Putin, o Açougueiro de Bucha, tentou romper a determinação da Ucrânia a resistir com seus ataques bárbaros contra civis, mas, assim como no bombardeio de Hitler contra Londres, suas táticas saíram pela culatra ao unir suas vítimas contra ele. Se os ucranianos ainda precisassem de alguma motivação para continuar lutando, as terríveis atrocidades que as forças russas cometem onde quer que vão seriam mais que suficientes.
O terceiro fator que explica o sucesso da Ucrânia é a engenhosidade, a habilidade e o espírito de luta de suas Forças Armadas. Elas foram reaparelhadas desde 2014 e transformadas em uma corporação que, assim como forças ocidentais, dá poder para comandantes de patentes mais baixas tomarem decisões independentes, em contraste com a centralização da autoridade entre as fileiras russas. O que os ucranianos fizeram — transformando seu Exército para incorporar vastas quantidades de armamentos estrangeiros com que seus soldados não estavam familiarizados ao mesmo tempo que realizam pesadas operações de combate — é comparável a reconstruir um avião em pleno voo. Suas habilidades táticas se destacaram repetidamente na semana passada. Ao anunciar sua ofensiva em Kherson, os ucranianos induziram os russos a mobilizar tropas do leste para o sul, abrindo um flanco no leste para o ataque surpresa.

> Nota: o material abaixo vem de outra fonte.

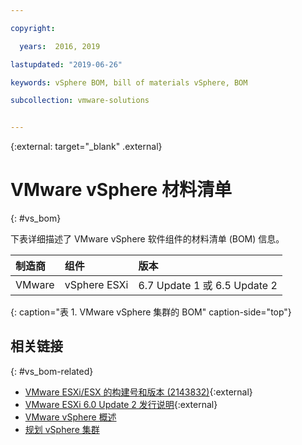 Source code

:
 ```yaml
---

copyright:

  years:  2016, 2019

lastupdated: "2019-06-26"

keywords: vSphere BOM, bill of materials vSphere, BOM

subcollection: vmware-solutions


---
```


{:external: target="_blank" .external}

# VMware vSphere 材料清单
{: #vs_bom}

下表详细描述了 VMware vSphere 软件组件的材料清单 (BOM) 信息。

|制造商|组件|版本|
|:-------------|:--------------------------------|:--------|
|VMware|vSphere ESXi| 6.7 Update 1 或 6.5 Update 2 |
{: caption="表 1. VMware vSphere 集群的 BOM" caption-side="top"}

## 相关链接
{: #vs_bom-related}

* [VMware ESXi/ESX 的构建号和版本 (2143832)](https://kb.vmware.com/s/article/2143832){:external}
* [VMware ESXi 6.0 Update 2 发行说明](https://docs.vmware.com/en/VMware-vSphere/6.0/rn/vsphere-esxi-60u2-release-notes.html){:external}
* [VMware vSphere 概述](/docs/services/vmwaresolutions/vsphere?topic=vmware-solutions-vs_vsphereclusteroverview)
* [规划 vSphere 集群](/docs/services/vmwaresolutions/vsphere?topic=vmware-solutions-vs_planning)
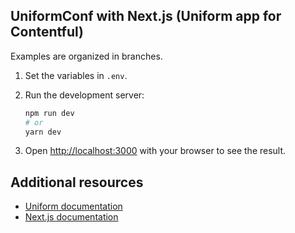 ## UniformConf with Next.js (Uniform app for Contentful)

Examples are organized in branches.
1. Set the variables in `.env`.
1. Run the development server:

    ```bash
    npm run dev
    # or
    yarn dev
    ```

1. Open [http://localhost:3000](http://localhost:3000) with your browser to see the result.

## Additional resources

- [Uniform documentation](https://docs.uniform.app)
- [Next.js documentation](https://nextjs.org/docs)
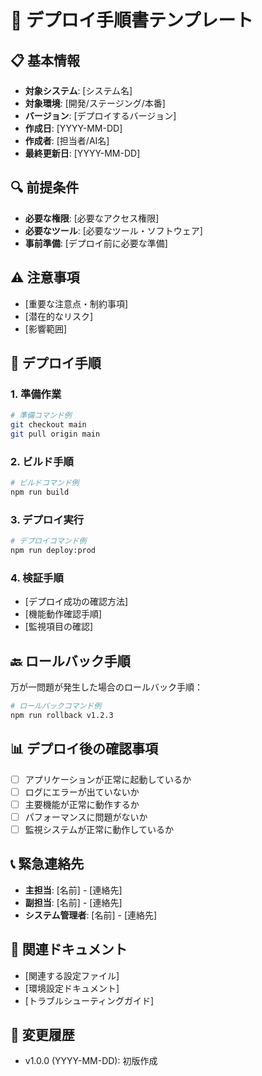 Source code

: # 🚀 デプロイ手順書テンプレート

## 📋 基本情報
- **対象システム**: [システム名]
- **対象環境**: [開発/ステージング/本番]
- **バージョン**: [デプロイするバージョン]
- **作成日**: [YYYY-MM-DD]
- **作成者**: [担当者/AI名]
- **最終更新日**: [YYYY-MM-DD]

## 🔍 前提条件
- **必要な権限**: [必要なアクセス権限]
- **必要なツール**: [必要なツール・ソフトウェア]
- **事前準備**: [デプロイ前に必要な準備]

## ⚠️ 注意事項
- [重要な注意点・制約事項]
- [潜在的なリスク]
- [影響範囲]

## 🔄 デプロイ手順

### 1. 準備作業
```bash
# 準備コマンド例
git checkout main
git pull origin main
```

### 2. ビルド手順
```bash
# ビルドコマンド例
npm run build
```

### 3. デプロイ実行
```bash
# デプロイコマンド例
npm run deploy:prod
```

### 4. 検証手順
- [デプロイ成功の確認方法]
- [機能動作確認手順]
- [監視項目の確認]

## 🔙 ロールバック手順
万が一問題が発生した場合のロールバック手順：

```bash
# ロールバックコマンド例
npm run rollback v1.2.3
```

## 📊 デプロイ後の確認事項
- [ ] アプリケーションが正常に起動しているか
- [ ] ログにエラーが出ていないか
- [ ] 主要機能が正常に動作するか
- [ ] パフォーマンスに問題がないか
- [ ] 監視システムが正常に動作しているか

## 📞 緊急連絡先
- **主担当**: [名前] - [連絡先]
- **副担当**: [名前] - [連絡先]
- **システム管理者**: [名前] - [連絡先]

## 📝 関連ドキュメント
- [関連する設定ファイル]
- [環境設定ドキュメント]
- [トラブルシューティングガイド]

## 📅 変更履歴
- v1.0.0 (YYYY-MM-DD): 初版作成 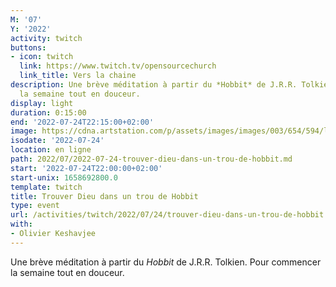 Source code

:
 ```yaml
---
M: '07'
Y: '2022'
activity: twitch
buttons:
- icon: twitch
  link: https://www.twitch.tv/opensourcechurch
  link_title: Vers la chaine
description: Une brève méditation à partir du *Hobbit* de J.R.R. Tolkien. Pour commencer
  la semaine tout en douceur.
display: light
duration: 0:15:00
end: '2022-07-24T22:15:00+02:00'
image: https://cdna.artstation.com/p/assets/images/images/003/654/594/large/sam-robberechts-finalrender1.jpg
isodate: '2022-07-24'
location: en ligne
path: 2022/07/2022-07-24-trouver-dieu-dans-un-trou-de-hobbit.md
start: '2022-07-24T22:00:00+02:00'
start-unix: 1658692800.0
template: twitch
title: Trouver Dieu dans un trou de Hobbit
type: event
url: /activities/twitch/2022/07/24/trouver-dieu-dans-un-trou-de-hobbit
with:
- Olivier Keshavjee
---
```

Une brève méditation à partir du *Hobbit* de J.R.R. Tolkien. Pour commencer la semaine tout en douceur. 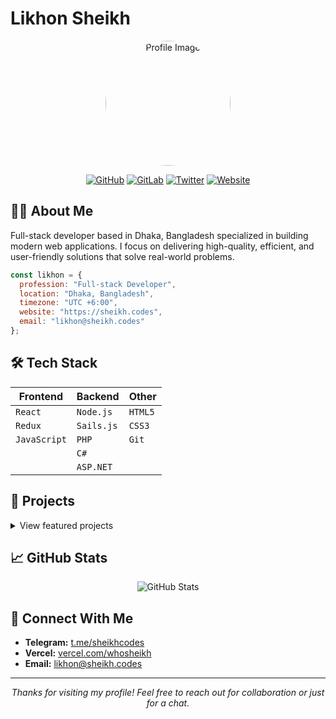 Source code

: # Likhon Sheikh

<div align="center">
  <img src="https://public.bnbstatic.com/image/pgc/202311/534707992a2382225ce8b11b3e7bcb72.png" alt="Profile Image" width="200" style="border-radius: 50%;" />
  
  [![GitHub](https://img.shields.io/badge/GitHub-sheikhcodes-181717?style=flat&logo=github)](https://github.com/sheikhcodes)
  [![GitLab](https://img.shields.io/badge/GitLab-sheikhcodes-FC6D26?style=flat&logo=gitlab)](https://gitlab.com/sheikhcodes)
  [![Twitter](https://img.shields.io/badge/Twitter-@sheikhcodes-1DA1F2?style=flat&logo=twitter)](https://twitter.com/sheikhcodes)
  [![Website](https://img.shields.io/badge/Website-sheikh.codes-4285F4?style=flat&logo=google-chrome)](https://sheikh.codes/)
</div>

## 👨‍💻 About Me

Full-stack developer based in Dhaka, Bangladesh specialized in building modern web applications. I focus on delivering high-quality, efficient, and user-friendly solutions that solve real-world problems.

```js
const likhon = {
  profession: "Full-stack Developer",
  location: "Dhaka, Bangladesh",
  timezone: "UTC +6:00",
  website: "https://sheikh.codes",
  email: "likhon@sheikh.codes"
};
```

## 🛠️ Tech Stack

<div align="center">

| Frontend | Backend | Other |
|----------|---------|-------|
| `React`  | `Node.js` | `HTML5` |
| `Redux`  | `Sails.js` | `CSS3` |
| `JavaScript` | `PHP` | `Git` |
| | `C#` | |
| | `ASP.NET` | |

</div>

## 🚀 Projects

<details>
<summary>View featured projects</summary>

*Coming soon! Check back for updates or visit my [GitHub profile](https://github.com/sheikhcodes).*

</details>

## 📈 GitHub Stats

<div align="center">
  <img src="https://github-readme-stats.vercel.app/api?username=sheikhcodes&show_icons=true&theme=radical" alt="GitHub Stats" />
</div>

## 🔗 Connect With Me

- **Telegram:** [t.me/sheikhcodes](https://t.me/sheikhcodes)
- **Vercel:** [vercel.com/whosheikh](https://vercel.com/whosheikh)
- **Email:** [likhon@sheikh.codes](mailto:likhon@sheikh.codes)

---

<div align="center">
  <i>Thanks for visiting my profile! Feel free to reach out for collaboration or just for a chat.</i>
</div>
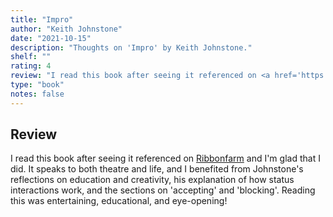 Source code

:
 ```yaml
---
title: "Impro"
author: "Keith Johnstone"
date: "2021-10-15"
description: "Thoughts on 'Impro' by Keith Johnstone."
shelf: ""
rating: 4
review: "I read this book after seeing it referenced on <a href='https://www.ribbonfarm.com/2010/01/23/impro-by-keith-johnstone' target='_blank'>Ribbonfarm</a> and I'm glad that I did. It speaks to both theatre and life, and I benefited from Johnstone's reflections on education and creativity, his explanation of how status interactions work, and the sections on 'accepting' and 'blocking'. Reading this was entertaining, educational, and eye-opening!"
type: "book"
notes: false
---
```


## Review

I read this book after seeing it referenced on [Ribbonfarm](https://www.ribbonfarm.com/2010/01/23/impro-by-keith-johnstone/) and I'm glad that I did. It speaks to both theatre and life, and I benefited from Johnstone's reflections on education and creativity, his explanation of how status interactions work, and the sections on 'accepting' and 'blocking'. Reading this was entertaining, educational, and eye-opening!
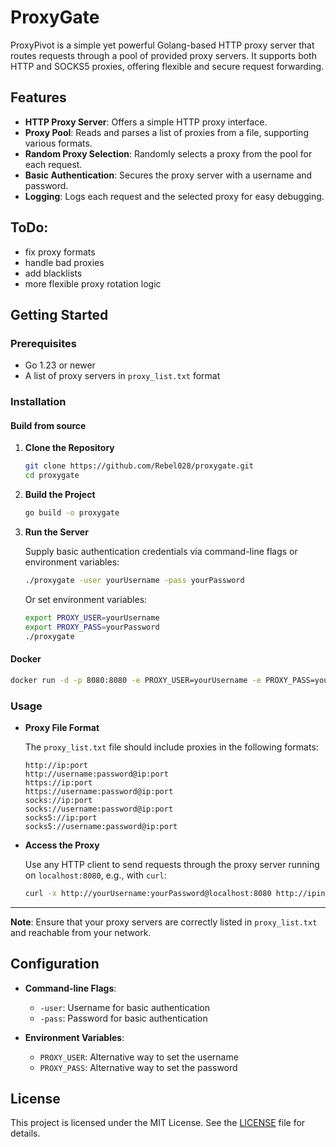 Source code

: # ProxyGate 
ProxyPivot is a simple yet powerful Golang-based HTTP proxy server that routes requests through a pool of provided proxy servers. It supports both HTTP and SOCKS5 proxies, offering flexible and secure request forwarding.

## Features

- **HTTP Proxy Server**: Offers a simple HTTP proxy interface.
- **Proxy Pool**: Reads and parses a list of proxies from a file, supporting various formats.
- **Random Proxy Selection**: Randomly selects a proxy from the pool for each request.
- **Basic Authentication**: Secures the proxy server with a username and password.
- **Logging**: Logs each request and the selected proxy for easy debugging.

## ToDo:
- fix proxy formats
- handle bad proxies
- add blacklists
- more flexible proxy rotation logic

## Getting Started

### Prerequisites

- Go 1.23 or newer
- A list of proxy servers in `proxy_list.txt` format

### Installation

#### Build from source

1. **Clone the Repository**

   ```bash
   git clone https://github.com/Rebel028/proxygate.git
   cd proxygate
   ```

2. **Build the Project**

   ```bash
   go build -o proxygate
   ```

3. **Run the Server**

   Supply basic authentication credentials via command-line flags or environment variables:

   ```bash
   ./proxygate -user yourUsername -pass yourPassword
   ```

   Or set environment variables:

   ```bash
   export PROXY_USER=yourUsername
   export PROXY_PASS=yourPassword
   ./proxygate
   ```

#### Docker

```bash
docker run -d -p 8080:8080 -e PROXY_USER=yourUsername -e PROXY_PASS=yourPassword -v $(pwd)/proxy_list.txt:/app/proxy_list.txt --name proxygate ghcr.io/rebel028/proxygate:latest
```

### Usage

- **Proxy File Format**

  The `proxy_list.txt` file should include proxies in the following formats:

  ```
  http://ip:port
  http://username:password@ip:port
  https://ip:port
  https://username:password@ip:port
  socks://ip:port
  socks://username:password@ip:port
  socks5://ip:port
  socks5://username:password@ip:port
  ```

- **Access the Proxy**

  Use any HTTP client to send requests through the proxy server running on `localhost:8080`, e.g., with `curl`:

  ```bash
  curl -x http://yourUsername:yourPassword@localhost:8080 http://ipinfo.io
  ```
---
**Note**: Ensure that your proxy servers are correctly listed in `proxy_list.txt` and reachable from your network.


## Configuration

- **Command-line Flags**:
    - `-user`: Username for basic authentication
    - `-pass`: Password for basic authentication

- **Environment Variables**:
    - `PROXY_USER`: Alternative way to set the username
    - `PROXY_PASS`: Alternative way to set the password

## License

This project is licensed under the MIT License. See the [LICENSE](LICENSE) file for details.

O quarto e último fator que explica o rumo inesperado da guerra é a corrupção e estupidez do regime de Putin. Comandantes russos desperdiçaram as vantagens materiais que possuíam em razão de uma liderança incompetente agravada por falta de informação. Em seu ataque original contra Kiev, os russos demonstraram incapacidade de conduzir operações ágeis de ofensiva. Agora os ucranianos estão mostrando como é que se faz.
A única coisa em que os russos têm sido eficazes é em concentrar fogo de artilharia para pulverizar tudo que estiver em seu caminho, mas os himars neutralizaram a vantagem da artilharia russa ao interromper seu suprimento de projéteis. Essa brutalidade expôs todas as deficiências dos invasores. Na semana passada os russos foram pegos outra vez de surpresa: eles não haviam imaginado uma ofensiva em Kharkiv. As forças russas dificilmente se recuperarão, porque seu contingente é pequeno demais e tem sido sobrecarregado demais desde o início da guerra, e elas sofreram baixas pesadas ao longo desses mais de seis meses.

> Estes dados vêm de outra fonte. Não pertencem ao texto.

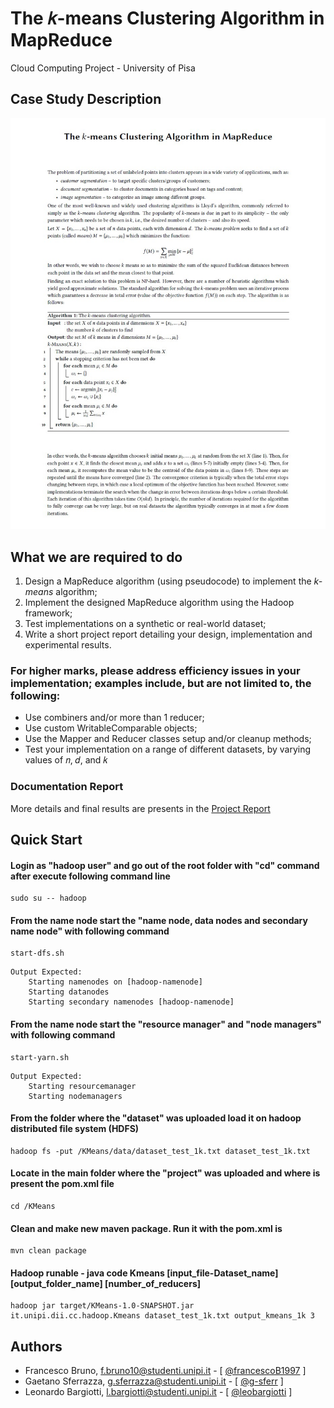 
# The 𝑘-means Clustering Algorithm in MapReduce

Cloud Computing Project - University of Pisa

## Case Study Description

![Image of Description](utils/images/case_study_description.png)

## What we are required to do

1. Design a MapReduce algorithm (using pseudocode) to implement the _k-means_ algorithm;
2. Implement the designed MapReduce algorithm using the Hadoop framework;
3. Test implementations on a synthetic or real-world dataset;
4. Write a short project report detailing your design, implementation and experimental results.

### For higher marks, please address efficiency issues in your implementation; examples include, but are not limited to, the following:

- Use combiners and/or more than 1 reducer;
- Use custom WritableComparable objects;
- Use the Mapper and Reducer classes setup and/or cleanup methods;
- Test your implementation on a range of different datasets, by varying values of 𝑛, 𝑑, and 𝑘

### Documentation Report

More details and final results are presents in the [Project Report](/utils/doc/Project_Report.pdf)

## Quick Start

#### Login as "hadoop user" and go out of the root folder with "cd" command after execute following command line

```shell
sudo su -- hadoop
```

#### From the name node start the "name node, data nodes and secondary name node" with following command

```shell
start-dfs.sh
```
```
Output Expected:
    Starting namenodes on [hadoop-namenode]
    Starting datanodes
    Starting secondary namenodes [hadoop-namenode]
```

#### From the name node start the "resource manager" and "node managers" with following command

```shell
start-yarn.sh
```
```
Output Expected:
    Starting resourcemanager
    Starting nodemanagers
```

#### From the folder where the "dataset" was uploaded load it on hadoop distributed file system (HDFS)

```shell
hadoop fs -put /KMeans/data/dataset_test_1k.txt dataset_test_1k.txt
```

#### Locate in the main folder where the "project" was uploaded and where is present the pom.xml file

```shell
cd /KMeans
```

#### Clean and make new maven package. Run it with the pom.xml is

```shell
mvn clean package
```

#### Hadoop runable - java code Kmeans [input_file-Dataset_name] [output_folder_name] [number_of_reducers]

```shell
hadoop jar target/KMeans-1.0-SNAPSHOT.jar it.unipi.dii.cc.hadoop.Kmeans dataset_test_1k.txt output_kmeans_1k 3
```

## Authors

* Francesco Bruno, f.bruno10@studenti.unipi.it - [ [@francescoB1997](https://github.com/francescoB1997) ]
* Gaetano Sferrazza, g.sferrazza@studenti.unipi.it - [ [@g-sferr](https://github.com/g-sferr) ]
* Leonardo Bargiotti, l.bargiotti@studenti.unipi.it - [ [@leobargiotti](https://github.com/leobargiotti) ]
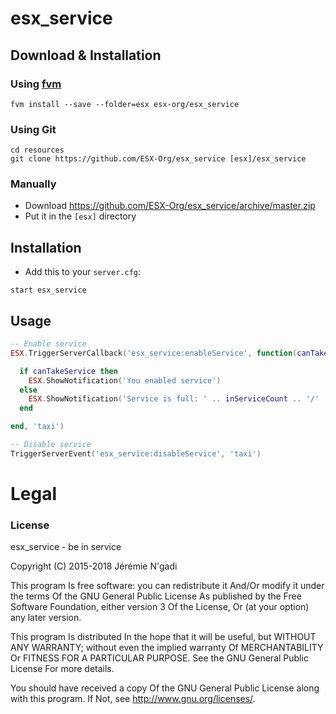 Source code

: # esx_service

## Download & Installation

### Using [fvm](https://github.com/qlaffont/fvm-installer)
```
fvm install --save --folder=esx esx-org/esx_service
```

### Using Git
```
cd resources
git clone https://github.com/ESX-Org/esx_service [esx]/esx_service
```

### Manually
- Download https://github.com/ESX-Org/esx_service/archive/master.zip
- Put it in the `[esx]` directory

## Installation
- Add this to your `server.cfg`:

```
start esx_service
```

## Usage
```lua
-- Enable service
ESX.TriggerServerCallback('esx_service:enableService', function(canTakeService, maxInService, inServiceCount)

  if canTakeService then
    ESX.ShowNotification('You enabled service')
  else
    ESX.ShowNotification('Service is full: ' .. inServiceCount .. '/' .. maxInService)
  end

end, 'taxi')

-- Disable service
TriggerServerEvent('esx_service:disableService', 'taxi')
```

# Legal
### License
esx_service - be in service

Copyright (C) 2015-2018 Jérémie N'gadi

This program Is free software: you can redistribute it And/Or modify it under the terms Of the GNU General Public License As published by the Free Software Foundation, either version 3 Of the License, Or (at your option) any later version.

This program Is distributed In the hope that it will be useful, but WITHOUT ANY WARRANTY; without even the implied warranty Of MERCHANTABILITY Or FITNESS FOR A PARTICULAR PURPOSE. See the GNU General Public License For more details.

You should have received a copy Of the GNU General Public License along with this program. If Not, see http://www.gnu.org/licenses/. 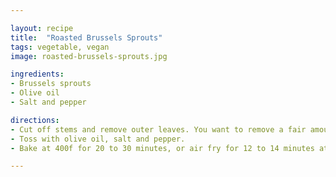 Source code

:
 ```yaml
---

layout: recipe
title:  "Roasted Brussels Sprouts"
tags: vegetable, vegan
image: roasted-brussels-sprouts.jpg

ingredients:
- Brussels sprouts
- Olive oil
- Salt and pepper

directions:
- Cut off stems and remove outer leaves. You want to remove a fair amount of the stem, otherwise it'll be tough. For extra large brussel sprouts, cut in half.
- Toss with olive oil, salt and pepper.
- Bake at 400f for 20 to 30 minutes, or air fry for 12 to 14 minutes at 375f, shaking the tray/basket a few times during cooking to brown evenly.

---
```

Evidentemente, não deveríamos pender de um extremo ao outro. Já se presumiu amplamente que a guerra acabaria com uma rápida vitória da Rússia e, quando isso não ocorreu, previu-se que o conflito resultaria em um impasse. Mas, conforme escrevi em 29 de junho, “ainda que a guerra no leste pareça um beco sem saída, um impasse militar pode ser rompido com rapidez chocante”. Agora isso aconteceu, e é uma alegria ver os ucranianos avançando.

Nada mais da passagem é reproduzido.